Read Ahab's Wife, or the Star-Gazer Page 31


  If Giles had to die, then let him have died to give us this joy. I think he would have smiled to see us.

  When Kit and I were not together, even when I walked about on the deck, I felt him physically within me. This was a new fulfilling, a new secret about my body. The shape of him had a ghost, and it haunted my flesh. He seemed yet palpably with me when I leaned my elbows on the taffrail, hands clasped, skirt billowing. And there, under my skirt, the shape of Kit yet, within my womanness.

  The crew seldom spoke to us—I saw Ahab occasionally at the bony tiller, but he, too, was unobtrusive. They seemed to let Kit and me live in a giant bubble. We might walk as we would, sleep and eat as we wished. Food was left at the door twice a day—coarse, hard fare, but the hard biscuit had beside it a bit of pickled herring, or mackerel in mustard, or a pot of honey, so we had our flavors. I did not imagine our captain ate any better; he had thrived on hardship.
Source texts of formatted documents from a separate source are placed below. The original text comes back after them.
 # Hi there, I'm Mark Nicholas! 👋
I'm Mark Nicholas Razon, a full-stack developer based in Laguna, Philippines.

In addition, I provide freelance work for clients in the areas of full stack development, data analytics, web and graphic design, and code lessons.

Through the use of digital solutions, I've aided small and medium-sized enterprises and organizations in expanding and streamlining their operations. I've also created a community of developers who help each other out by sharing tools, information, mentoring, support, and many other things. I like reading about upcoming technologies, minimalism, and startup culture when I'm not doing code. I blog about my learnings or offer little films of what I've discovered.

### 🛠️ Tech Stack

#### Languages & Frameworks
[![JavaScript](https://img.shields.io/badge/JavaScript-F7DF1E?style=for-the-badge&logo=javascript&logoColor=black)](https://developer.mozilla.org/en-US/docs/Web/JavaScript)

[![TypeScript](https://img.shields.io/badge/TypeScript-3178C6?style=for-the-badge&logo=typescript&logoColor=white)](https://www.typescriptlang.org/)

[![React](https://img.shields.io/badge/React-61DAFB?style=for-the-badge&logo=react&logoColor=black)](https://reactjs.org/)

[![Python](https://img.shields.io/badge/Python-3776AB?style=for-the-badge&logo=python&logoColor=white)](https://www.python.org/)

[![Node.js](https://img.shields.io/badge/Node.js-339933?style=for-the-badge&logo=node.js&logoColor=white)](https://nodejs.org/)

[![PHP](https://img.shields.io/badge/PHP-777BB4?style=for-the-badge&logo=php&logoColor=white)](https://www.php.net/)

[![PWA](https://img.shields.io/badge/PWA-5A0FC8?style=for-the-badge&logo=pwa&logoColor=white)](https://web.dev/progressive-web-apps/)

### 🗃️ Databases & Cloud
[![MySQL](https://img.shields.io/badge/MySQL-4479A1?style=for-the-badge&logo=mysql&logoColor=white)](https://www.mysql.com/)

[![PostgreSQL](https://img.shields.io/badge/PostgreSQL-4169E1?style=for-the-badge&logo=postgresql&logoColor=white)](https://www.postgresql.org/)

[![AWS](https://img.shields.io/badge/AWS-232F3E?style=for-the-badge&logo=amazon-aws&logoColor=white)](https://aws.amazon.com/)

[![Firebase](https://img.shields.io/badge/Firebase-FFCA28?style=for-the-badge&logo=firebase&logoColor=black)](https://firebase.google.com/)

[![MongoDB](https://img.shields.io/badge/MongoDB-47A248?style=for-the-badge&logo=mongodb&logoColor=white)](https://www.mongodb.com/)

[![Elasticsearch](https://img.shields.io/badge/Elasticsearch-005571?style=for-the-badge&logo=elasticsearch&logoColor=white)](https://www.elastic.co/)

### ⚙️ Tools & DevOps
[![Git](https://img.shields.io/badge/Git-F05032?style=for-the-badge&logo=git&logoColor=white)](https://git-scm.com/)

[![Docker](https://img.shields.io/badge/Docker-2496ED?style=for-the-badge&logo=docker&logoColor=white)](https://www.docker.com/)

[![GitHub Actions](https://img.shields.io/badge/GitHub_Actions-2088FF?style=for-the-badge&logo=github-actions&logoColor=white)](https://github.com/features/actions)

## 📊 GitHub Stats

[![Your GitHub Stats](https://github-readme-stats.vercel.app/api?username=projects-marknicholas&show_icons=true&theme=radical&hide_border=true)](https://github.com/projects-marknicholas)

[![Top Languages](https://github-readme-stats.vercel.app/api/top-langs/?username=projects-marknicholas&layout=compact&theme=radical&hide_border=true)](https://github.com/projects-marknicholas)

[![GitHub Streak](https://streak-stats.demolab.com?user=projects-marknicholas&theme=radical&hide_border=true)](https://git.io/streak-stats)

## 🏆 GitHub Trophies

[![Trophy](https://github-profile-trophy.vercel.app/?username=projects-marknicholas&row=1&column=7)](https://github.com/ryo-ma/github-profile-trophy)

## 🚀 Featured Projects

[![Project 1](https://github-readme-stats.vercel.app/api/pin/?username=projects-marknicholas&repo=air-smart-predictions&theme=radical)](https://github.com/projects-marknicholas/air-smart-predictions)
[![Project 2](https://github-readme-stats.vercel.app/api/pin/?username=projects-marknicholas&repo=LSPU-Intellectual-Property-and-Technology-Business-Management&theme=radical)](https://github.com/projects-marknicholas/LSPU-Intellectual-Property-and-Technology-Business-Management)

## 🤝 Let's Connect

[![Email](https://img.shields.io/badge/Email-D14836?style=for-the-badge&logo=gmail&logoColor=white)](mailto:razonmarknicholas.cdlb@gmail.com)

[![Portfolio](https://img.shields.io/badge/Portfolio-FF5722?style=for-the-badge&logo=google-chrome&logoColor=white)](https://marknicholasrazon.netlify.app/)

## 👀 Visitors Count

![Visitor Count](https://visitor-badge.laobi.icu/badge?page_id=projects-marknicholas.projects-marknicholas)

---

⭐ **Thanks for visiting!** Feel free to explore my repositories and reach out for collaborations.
  During that honeymoon fortnight, Kit seemed to give his mind to me to steer, and when the wild sentence came—“Now we eat our fingernails. Now the spiny stars”—I turned abruptly, shook my head, and said, “No, Kit.” He would fall silent for a time. Then I would ask some innocent, simple question. “Do you see that school of cod, starboard?” With his careful reply, we’d be on course again.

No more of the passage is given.